2011年7月20日水曜日

イノベーションにあわせた特許のカスタマイズ

普通の中小企業で、その会社になくてはならないコア技術の数は、そう多くはないと思います。大企業ならまだしも、事業がそれほど多く無い中小企業では、コア技術が1,2件あれば、充分、商業的な成功が見込めます。

当然、その数少ない1,2件が、他社との競争で負けない差別化要因になっていることが多々あるのではと思われます。そのコア技術について、営業先に提案にいくと、その営業先にアイデアを真似されてしまう・・・。という、ジレンマもあり独占的な権利がほしいと考えるのは当然の流れです。そこで、弁理士に相談して、特許出願をしていく・・・という流れになります。


このように、弁理士に特許出願の相談をして、あとは、出願が完了すれば、あなたの会社の根幹となるコア技術は、充分、守られたのでしょうか?

いえいえ、特許出願後に、第2ラウンドが始まります。


例えば、ITの世界では、現在、サーバが処理を実行してサービスの提供を受けるSaaS(Software as a Service)と呼ばれるサービスと、アプリケーションをスマートフォンにダウンロードして、スマートフォンが実行する2つの場合があります。ある発明が、前者のSaaS型、後者のアプリダウンロード型の両方で実現可能であるとしましょう。この場合には、請求項の記載をうまく書かないと、両方の型を含む請求項になりえません。つまり、発明を実施する態様にバリエーションがあると、充分な権利ではないのです。

例えば、出願時に、後者のアプリダウンロード型しか権利として、請求していなかったにもかかわらず、出願後に、前者のSaaS型で実施している競合他社が出てきてしまった・・。

こういった場合は、どうしましょうか?

優秀な弁理士であれば、最近のITのトレンドを知っているので、依頼された発明は、SaaS型とアプリダウンロード型の両方で実現できると判断して、SaaS型の記載を実施する例として、明細書のどこかにいれているでしょう。

しかし、請求項には記載していないので、競合他社に権利行使はできない。

そんな場合は、出願後に、補正をしたり、そのSaaS型のみの権利を取得するための出願(分割出願)をします。

補正は、出願段階によって、補正内容の制限が厳しいですが、分割出願は、そのような制限が少なく、基本的には、最初の出願に記載した範囲であれば、自由に請求項を記載することが可能です。特に、分割出願は、特許が成立したときにも、行うことができます。つまり、アプリダウンロード型の出願が特許として成立した直後(所定期間のみ)に、分割出願をして、SaaS型の権利を取得することができます。

このようにして、出願後に、他の実施態様で発明を実施していている競合他社に対しても、権利行使をすることができます。このためには、競合他社がどのような実施態様で、発明を実施しているか、出願後に、常にウオッチしていなくてはいけません。また、特許明細書を作成する弁理士さんが、顧客が気がついていないけど、この発明を実施する他の実施態様を明細書に記載しておくことが必要です。

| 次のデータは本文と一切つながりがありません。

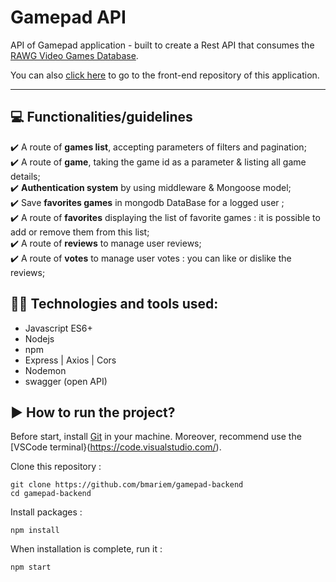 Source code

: # Gamepad API

API of Gamepad application - built to create a Rest API that consumes the [RAWG Video Games Database](https://api.rawg.io/docs/).

You can also [click here](https://github.com/bmariem/gamepad) to go to the front-end repository of this application.<hr>

## 💻 Functionalities/guidelines

✔️ A route of **games list**, accepting parameters of filters and pagination;<br>
✔️ A route of **game**, taking the game id as a parameter & listing all game details;<br>
✔️ **Authentication system** by using middleware & Mongoose model;<br>
✔️ Save **favorites games** in mongodb DataBase for a logged user ;<br>
✔️ A route of **favorites** displaying the list of favorite games : it is possible to add or remove them from this list;<br>
✔️ A route of **reviews** to manage user reviews;<br>
✔️ A route of **votes** to manage user votes : you can like or dislike the reviews;<br>

## 👩‍💻 Technologies and tools used:

- Javascript ES6+
- Nodejs
- npm
- Express | Axios | Cors
- Nodemon
- swagger (open API)

## ▶️ How to run the project?

Before start, install [Git](https://git-scm.com/) in your machine.
Moreover, recommend use the [VSCode terminal}(https://code.visualstudio.com/).

Clone this repository :

```
git clone https://github.com/bmariem/gamepad-backend
cd gamepad-backend
```

Install packages :

```
npm install
```

When installation is complete, run it :

```
npm start
```
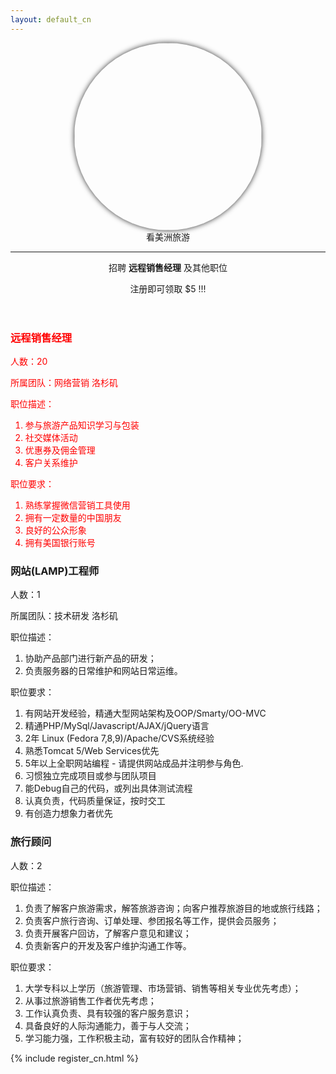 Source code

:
 ```yaml
---
layout: default_cn
---
```

<style>
.eagle {
    width: 300px;
    height: 300px;
    transition: all 0.5s;
    border-radius: 50%;
    background: url(/img/logoEagle.jpg) no-repeat center;
    box-shadow: 0 0 8px rgba(0, 0, 0, .8);
    -webkit-box-shadow: 0 0 8px rgba(0, 0, 0, .8);
    -moz-box-shadow: 0 0 8px rgba(0, 0, 0, .8);
}

.eagle:hover {
    border-radius: 0%;
    background: url(/img/qrEagle.jpg) no-repeat center;
    -webkit-border-radius: 0%;
    -moz-border-radius: 0%;
}
</style>
<!-- Header -->
<header>
    <div class="container">
        <div class="row">
            <div class="col-lg-12">
                <img id="loginBtn" class="img-responsive eagle">
                <div class="intro-text">
                    <span class="name">看美洲旅游</span>
                    <hr class="star-light">
                    <p>招聘 <strong>远程销售经理</strong> 及其他职位</p>
                    <p>注册即可领取 $5 !!!</p>
                </div>
            </div>
        </div>
    </div>
</header>

<section class="container" >
<div class="col-lg-offset-2 col-lg-10">
<div style="color:#ff0000">
	<h3>远程销售经理</h3>
	<p>人数：20</p>
	<p>所属团队：网络营销 洛杉矶</p>
	<p>职位描述：</p>
	<ol>
	<li>参与旅游产品知识学习与包装</li>
	<li>社交媒体活动</li>
	<li>优惠券及佣金管理</li>
	<li>客户关系维护</li>
	</ol>
	<p>职位要求：</p>
	<ol>
	<li>熟练掌握微信营销工具使用</li>
	<li>拥有一定数量的中国朋友</li>
	<li>良好的公众形象</li>
	<li>拥有美国银行账号</li>
	</ol>
</div>
	<h3>网站(LAMP)工程师</h3>
	<p>人数：1</p>
	<p>所属团队：技术研发 洛杉矶</p>
	<p>职位描述：</p>
	<ol>
	<li>协助产品部门进行新产品的研发；</li>
	<li>负责服务器的日常维护和网站日常运维。</li>
	</ol>
	<p>职位要求：</p>
	<ol>
	<li>有网站开发经验，精通大型网站架构及OOP/Smarty/OO-MVC</li>
	<li>精通PHP/MySql/Javascript/AJAX/jQuery语言</li>
	<li>2年 Linux (Fedora 7,8,9)/Apache/CVS系统经验</li>
	<li>熟悉Tomcat 5/Web Services优先</li>
	<li>5年以上全职网站编程 - 请提供网站成品并注明参与角色.</li>
	<li>习惯独立完成项目或参与团队项目</li>
	<li>能Debug自己的代码，或列出具体测试流程</li>
	<li>认真负责，代码质量保证，按时交工</li>
	<li>有创造力想象力者优先</li>
	</ol>
	<h3>旅行顾问</h3>
	<p>人数：2</p>
	<p>职位描述：</p>
	<ol>
	<li>负责了解客户旅游需求，解答旅游咨询；向客户推荐旅游目的地或旅行线路；</li>
	<li>负责客户旅行咨询、订单处理、参团报名等工作，提供会员服务；</li>
	<li>负责开展客户回访，了解客户意见和建议；</li>
	<li>负责新客户的开发及客户维护沟通工作等。</li>
	</ol>
	<p>职位要求：</p>
	<ol>
	<li>大学专科以上学历（旅游管理、市场营销、销售等相关专业优先考虑）；</li>
	<li>从事过旅游销售工作者优先考虑；</li>
	<li>工作认真负责、具有较强的客户服务意识；</li>
	<li>具备良好的人际沟通能力，善于与人交流；</li>
	<li>学习能力强，工作积极主动，富有较好的团队合作精神；</li>
	</ol>
</div>
</section>

{% include register_cn.html %}
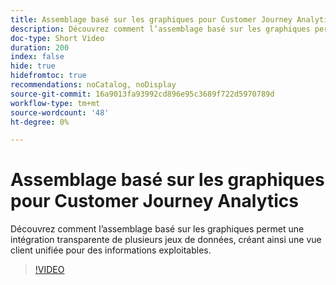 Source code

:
 ```yaml
---
title: Assemblage basé sur les graphiques pour Customer Journey Analytics
description: Découvrez comment l’assemblage basé sur les graphiques permet une intégration transparente de plusieurs jeux de données, créant ainsi une vue client unifiée pour des informations exploitables.
doc-type: Short Video
duration: 200
index: false
hide: true
hidefromtoc: true
recommendations: noCatalog, noDisplay
source-git-commit: 16a9013fa93992cd896e95c3689f722d5970789d
workflow-type: tm+mt
source-wordcount: '48'
ht-degree: 0%

---
```



# Assemblage basé sur les graphiques pour Customer Journey Analytics

Découvrez comment l’assemblage basé sur les graphiques permet une intégration transparente de plusieurs jeux de données, créant ainsi une vue client unifiée pour des informations exploitables.

<!-- 62_S112_3442459_199_graphbased-stitching-for-customer-journey-analytics -->
>[!VIDEO](https://video.tv.adobe.com/v/3458317/?learn=on&enablevpops=true)

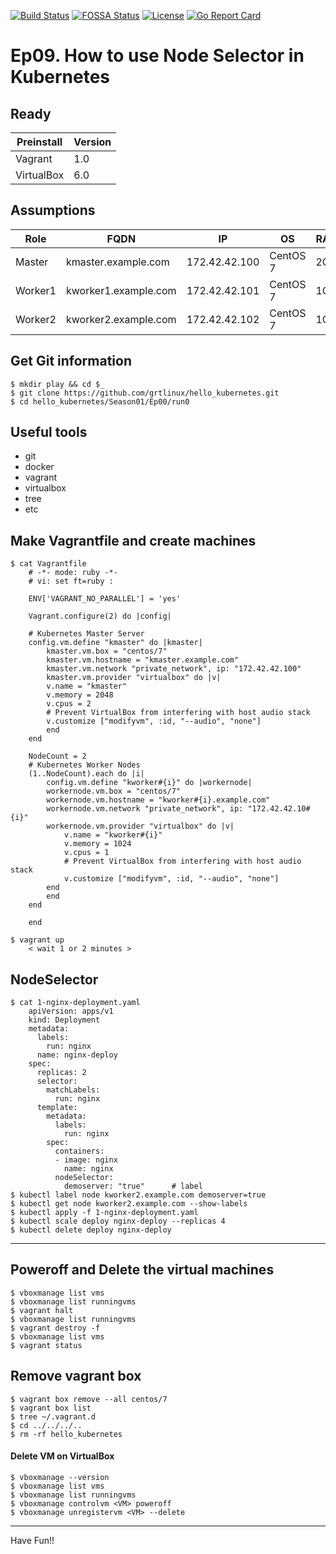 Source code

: [![Build Status](https://travis-ci.org/nginxinc/kubernetes-ingress.svg?branch=master)](https://travis-ci.org/nginxinc/kubernetes-ingress)  [![FOSSA Status](https://app.fossa.io/api/projects/custom%2B1062%2Fgithub.com%2Fnginxinc%2Fkubernetes-ingress.svg?type=shield)](https://app.fossa.io/projects/custom%2B1062%2Fgithub.com%2Fnginxinc%2Fkubernetes-ingress?ref=badge_shield)  [![License](https://img.shields.io/badge/License-Apache%202.0-blue.svg)](https://opensource.org/licenses/Apache-2.0)  [![Go Report Card](https://goreportcard.com/badge/github.com/nginxinc/kubernetes-ingress)](https://goreportcard.com/report/github.com/nginxinc/kubernetes-ingress)

# Ep09. How to use Node Selector in Kubernetes

## Ready
|Preinstall|Version|
|----|----|
|Vagrant|1.0|
|VirtualBox|6.0|

## Assumptions
|Role|FQDN|IP|OS|RAM|CPU|
|----|----|----|----|----|----|
|Master|kmaster.example.com|172.42.42.100|CentOS 7|2G|2|
|Worker1|kworker1.example.com|172.42.42.101|CentOS 7|1G|1|
|Worker2|kworker2.example.com|172.42.42.102|CentOS 7|1G|1|

## Get Git information
```
$ mkdir play && cd $_
$ git clone https://github.com/grtlinux/hello_kubernetes.git
$ cd hello_kubernetes/Season01/Ep00/run0
```

## Useful tools
- git
- docker
- vagrant
- virtualbox
- tree
- etc

## Make Vagrantfile and create machines
```
$ cat Vagrantfile
    # -*- mode: ruby -*-
    # vi: set ft=ruby :

    ENV['VAGRANT_NO_PARALLEL'] = 'yes'

    Vagrant.configure(2) do |config|

    # Kubernetes Master Server
    config.vm.define "kmaster" do |kmaster|
        kmaster.vm.box = "centos/7"
        kmaster.vm.hostname = "kmaster.example.com"
        kmaster.vm.network "private_network", ip: "172.42.42.100"
        kmaster.vm.provider "virtualbox" do |v|
        v.name = "kmaster"
        v.memory = 2048
        v.cpus = 2
        # Prevent VirtualBox from interfering with host audio stack
        v.customize ["modifyvm", :id, "--audio", "none"]
        end
    end

    NodeCount = 2
    # Kubernetes Worker Nodes
    (1..NodeCount).each do |i|
        config.vm.define "kworker#{i}" do |workernode|
        workernode.vm.box = "centos/7"
        workernode.vm.hostname = "kworker#{i}.example.com"
        workernode.vm.network "private_network", ip: "172.42.42.10#{i}"
        workernode.vm.provider "virtualbox" do |v|
            v.name = "kworker#{i}"
            v.memory = 1024
            v.cpus = 1
            # Prevent VirtualBox from interfering with host audio stack
            v.customize ["modifyvm", :id, "--audio", "none"]
        end
        end
    end

    end
```
```
$ vagrant up
    < wait 1 or 2 minutes >
```

## NodeSelector
```
$ cat 1-nginx-deployment.yaml
    apiVersion: apps/v1
    kind: Deployment
    metadata:
      labels:
        run: nginx
      name: nginx-deploy
    spec:
      replicas: 2
      selector:
        matchLabels:
          run: nginx
      template:
        metadata:
          labels:
            run: nginx
        spec:
          containers:
          - image: nginx
            name: nginx
          nodeSelector:
            demoserver: "true"      # label
$ kubectl label node kworker2.example.com demoserver=true
$ kubectl get node kworker2.example.com --show-labels
$ kubectl apply -f 1-nginx-deployment.yaml
$ kubectl scale deploy nginx-deploy --replicas 4
$ kubectl delete deploy nginx-deploy
```













---
## Poweroff and Delete the virtual machines
```
$ vboxmanage list vms
$ vboxmanage list runningvms
$ vagrant halt
$ vboxmanage list runningvms
$ vagrant destroy -f
$ vboxmanage list vms
$ vagrant status
```

## Remove vagrant box
```
$ vagrant box remove --all centos/7
$ vagrant box list
$ tree ~/.vagrant.d
$ cd ../../../..
$ rm -rf hello_kubernetes
```

#### Delete VM on VirtualBox
```
$ vboxmanage --version
$ vboxmanage list vms
$ vboxmanage list runningvms
$ vboxmanage controlvm <VM> poweroff
$ vboxmanage unregistervm <VM> --delete
```

---

Have Fun!!
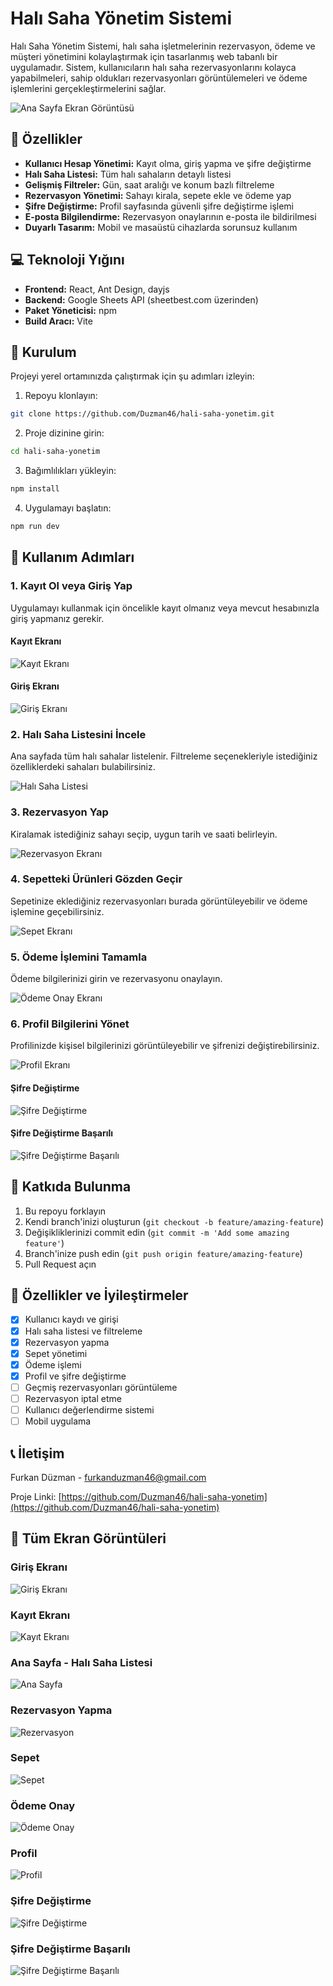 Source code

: # Halı Saha Yönetim Sistemi

Halı Saha Yönetim Sistemi, halı saha işletmelerinin rezervasyon, ödeme ve müşteri yönetimini kolaylaştırmak için tasarlanmış web tabanlı bir uygulamadır. Sistem, kullanıcıların halı saha rezervasyonlarını kolayca yapabilmeleri, sahip oldukları rezervasyonları görüntülemeleri ve ödeme işlemlerini gerçekleştirmelerini sağlar.

![Ana Sayfa Ekran Görüntüsü](assets/images/anasayfa.png)

## 🚀 Özellikler

- **Kullanıcı Hesap Yönetimi:** Kayıt olma, giriş yapma ve şifre değiştirme
- **Halı Saha Listesi:** Tüm halı sahaların detaylı listesi
- **Gelişmiş Filtreler:** Gün, saat aralığı ve konum bazlı filtreleme
- **Rezervasyon Yönetimi:** Sahayı kirala, sepete ekle ve ödeme yap
- **Şifre Değiştirme:** Profil sayfasında güvenli şifre değiştirme işlemi
- **E-posta Bilgilendirme:** Rezervasyon onaylarının e-posta ile bildirilmesi
- **Duyarlı Tasarım:** Mobil ve masaüstü cihazlarda sorunsuz kullanım

## 💻 Teknoloji Yığını

- **Frontend:** React, Ant Design, dayjs
- **Backend:** Google Sheets API (sheetbest.com üzerinden)
- **Paket Yöneticisi:** npm
- **Build Aracı:** Vite

## 🔧 Kurulum

Projeyi yerel ortamınızda çalıştırmak için şu adımları izleyin:

1. Repoyu klonlayın:
```bash
git clone https://github.com/Duzman46/hali-saha-yonetim.git
```

2. Proje dizinine girin:
```bash
cd hali-saha-yonetim
```

3. Bağımlılıkları yükleyin:
```bash
npm install
```

4. Uygulamayı başlatın:
```bash
npm run dev
```

## 📱 Kullanım Adımları

### 1. Kayıt Ol veya Giriş Yap

Uygulamayı kullanmak için öncelikle kayıt olmanız veya mevcut hesabınızla giriş yapmanız gerekir.

#### Kayıt Ekranı
![Kayıt Ekranı](assets/images/register.png)

#### Giriş Ekranı
![Giriş Ekranı](assets/images/login.png)

### 2. Halı Saha Listesini İncele

Ana sayfada tüm halı sahalar listelenir. Filtreleme seçenekleriyle istediğiniz özelliklerdeki sahaları bulabilirsiniz.

![Halı Saha Listesi](assets/images/anasayfa.png)

### 3. Rezervasyon Yap

Kiralamak istediğiniz sahayı seçip, uygun tarih ve saati belirleyin.

![Rezervasyon Ekranı](assets/images/rezervasyon.png)

### 4. Sepetteki Ürünleri Gözden Geçir

Sepetinize eklediğiniz rezervasyonları burada görüntüleyebilir ve ödeme işlemine geçebilirsiniz.

![Sepet Ekranı](assets/images/sepet.png)

### 5. Ödeme İşlemini Tamamla

Ödeme bilgilerinizi girin ve rezervasyonu onaylayın.

![Ödeme Onay Ekranı](assets/images/odeme_onay.png)

### 6. Profil Bilgilerini Yönet

Profilinizde kişisel bilgilerinizi görüntüleyebilir ve şifrenizi değiştirebilirsiniz.

![Profil Ekranı](assets/images/profil.png)

#### Şifre Değiştirme
![Şifre Değiştirme](assets/images/sifre_degistirme.png)

#### Şifre Değiştirme Başarılı
![Şifre Değiştirme Başarılı](assets/images/sifre_basarili.png)

## 🤝 Katkıda Bulunma

1. Bu repoyu forklayın
2. Kendi branch'inizi oluşturun (`git checkout -b feature/amazing-feature`)
3. Değişikliklerinizi commit edin (`git commit -m 'Add some amazing feature'`)
4. Branch'inize push edin (`git push origin feature/amazing-feature`)
5. Pull Request açın

## 📝 Özellikler ve İyileştirmeler

- [x] Kullanıcı kaydı ve girişi
- [x] Halı saha listesi ve filtreleme
- [x] Rezervasyon yapma
- [x] Sepet yönetimi
- [x] Ödeme işlemi
- [x] Profil ve şifre değiştirme
- [ ] Geçmiş rezervasyonları görüntüleme
- [ ] Rezervasyon iptal etme
- [ ] Kullanıcı değerlendirme sistemi
- [ ] Mobil uygulama

## 📞 İletişim

Furkan Düzman - [furkanduzman46@gmail.com](mailto:furkanduzman46@gmail.com)

Proje Linki: [https://github.com/Duzman46/hali-saha-yonetim](https://github.com/Duzman46/hali-saha-yonetim)

## 📸 Tüm Ekran Görüntüleri

### Giriş Ekranı
![Giriş Ekranı](assets/images/login.png)

### Kayıt Ekranı
![Kayıt Ekranı](assets/images/register.png)

### Ana Sayfa - Halı Saha Listesi
![Ana Sayfa](assets/images/anasayfa.png)

### Rezervasyon Yapma
![Rezervasyon](assets/images/rezervasyon.png)

### Sepet
![Sepet](assets/images/sepet.png)

### Ödeme Onay
![Ödeme Onay](assets/images/odeme_onay.png)

### Profil
![Profil](assets/images/profil.png)

### Şifre Değiştirme
![Şifre Değiştirme](assets/images/sifre_degistirme.png)

### Şifre Değiştirme Başarılı
![Şifre Değiştirme Başarılı](assets/images/sifre_basarili.png)
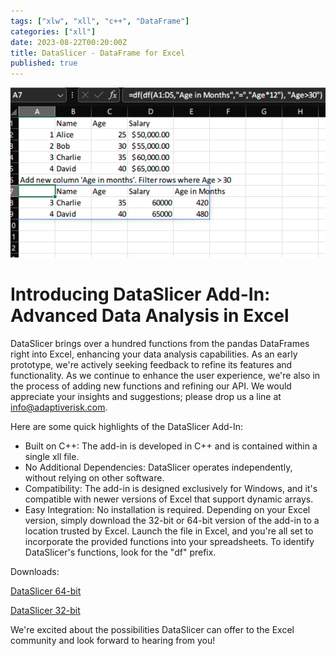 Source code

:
 ```yaml
---
tags: ["xlw", "xll", "c++", "DataFrame"]
categories: ["xll"]
date: 2023-08-22T00:20:00Z
title: DataSlicer - DataFrame for Excel
published: true
---
```


![DataSlicer](/images/dataslicer/data-slicer.png)

# Introducing DataSlicer Add-In: Advanced Data Analysis in Excel

DataSlicer brings over a hundred functions from the pandas DataFrames right into Excel, enhancing your data analysis capabilities. 
As an early prototype, we're actively seeking feedback to refine its features and functionality. As we continue to enhance the user
experience, we're also in the process of adding new functions and refining our API. We would appreciate your insights and suggestions; 
please drop us a line at info@adaptiverisk.com.

Here are some quick highlights of the DataSlicer Add-In:

* Built on C++: The add-in is developed in C++ and is contained within a single xll file.
* No Additional Dependencies: DataSlicer operates independently, without relying on other software.
* Compatibility: The add-in is designed exclusively for Windows, and it's compatible with newer versions 
of Excel that support dynamic arrays.
* Easy Integration: No installation is required. Depending on your Excel version, simply download 
the 32-bit or 64-bit version of the add-in to a location trusted by Excel. Launch the file in Excel, 
and you're all set to incorporate the provided functions into your spreadsheets. To identify DataSlicer's 
functions, look for the "df" prefix.

Downloads:

[DataSlicer 64-bit](/downloads/dataslicer64.xll)

[DataSlicer 32-bit](/downloads/dataslicer32.xll)

We're excited about the possibilities DataSlicer can offer to the Excel community and look forward to hearing from you! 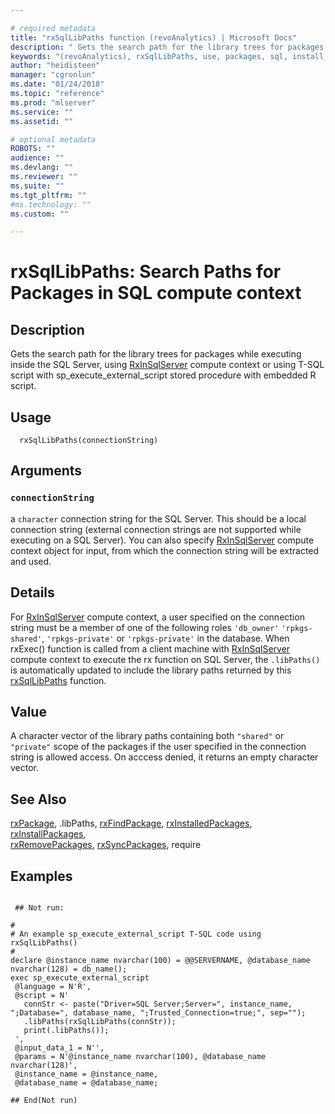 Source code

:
 ```yaml
--- 

# required metadata 
title: "rxSqlLibPaths function (revoAnalytics) | Microsoft Docs" 
description: " Gets the search path for the library trees for packages while executing inside the SQL Server, using [RxInSqlServer](RxInSqlServer.md) compute context or using T-SQL script with sp_execute_external_script stored procedure with embedded R script. " 
keywords: "(revoAnalytics), rxSqlLibPaths, use, packages, sql, install, uninstall, remove" 
author: "heidisteen" 
manager: "cgronlun" 
ms.date: "01/24/2018" 
ms.topic: "reference" 
ms.prod: "mlserver" 
ms.service: "" 
ms.assetid: "" 

# optional metadata 
ROBOTS: "" 
audience: "" 
ms.devlang: "" 
ms.reviewer: "" 
ms.suite: "" 
ms.tgt_pltfrm: "" 
#ms.technology: "" 
ms.custom: "" 

--- 
```



 # rxSqlLibPaths: Search Paths for Packages in SQL compute context 
 ## Description

Gets the search path for the library trees for packages while executing inside the SQL Server, using [RxInSqlServer](RxInSqlServer.md) compute context or using T-SQL script with sp_execute_external_script stored procedure with embedded R script.


 ## Usage

```   
  rxSqlLibPaths(connectionString)

```

 ## Arguments




 ### `connectionString`
 a `character` connection string for the SQL Server. This should be a local connection string (external connection strings are not supported while executing on a SQL Server). You can also specify [RxInSqlServer](RxInSqlServer.md) compute context object for input, from which the connection string will be extracted and used.  



 ## Details

For [RxInSqlServer](RxInSqlServer.md) compute context, a user specified on the connection string must be a member of one of the following roles `'db_owner'` `'rpkgs-shared'`,  `'rpkgs-private'` or `'rpkgs-private'` in the database. 
When rxExec() function is called from a client machine with [RxInSqlServer](RxInSqlServer.md) compute context to execute the rx function on SQL Server, the `.libPaths()` is automatically updated to include the library paths returned by this [rxSqlLibPaths](rxSqlLibPaths.md) function.



 ## Value

A character vector of the library paths containing both `"shared"` or `"private"` scope of the packages if the user specified in the connection string is allowed access. On acccess denied, it returns an empty character vector.


 ## See Also

[rxPackage](rxPackage.md),
.libPaths,
[rxFindPackage](rxFindPackage.md),
[rxInstalledPackages](rxInstalledPackages.md),
[rxInstallPackages](rxInstallPackages.md),   
[rxRemovePackages](rxRemovePackages.md),
[rxSyncPackages](rxSyncPackages.md),
require

 ## Examples

 ```

  ## Not run:

#
# An example sp_execute_external_script T-SQL code using rxSqlLibPaths()
#
declare @instance_name nvarchar(100) = @@SERVERNAME, @database_name nvarchar(128) = db_name();
exec sp_execute_external_script 
  @language = N'R',
  @script = N'
    connStr <- paste("Driver=SQL Server;Server=", instance_name, ";Database=", database_name, ";Trusted_Connection=true;", sep="");
    .libPaths(rxSqlLibPaths(connStr));
    print(.libPaths());
  ', 
  @input_data_1 = N'', 
  @params = N'@instance_name nvarchar(100), @database_name nvarchar(128)',
  @instance_name = @instance_name, 
  @database_name = @database_name;

 ## End(Not run) 
```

何はともあれ、特許を出せば終わり・・という発想ではなく、その特許を出した発明は、貴社の数少ないコア技術なのですから、このアイデアを、世の中のイノベーションにあわせて、カスタマイズしていって、強い特許にしていく・・ということが何よりも大切と言えるでしょう。

コストをかけて特許をとっても事業と関係ない権利になっちゃうから・・そんな疑問の解決に参考になれば幸いです。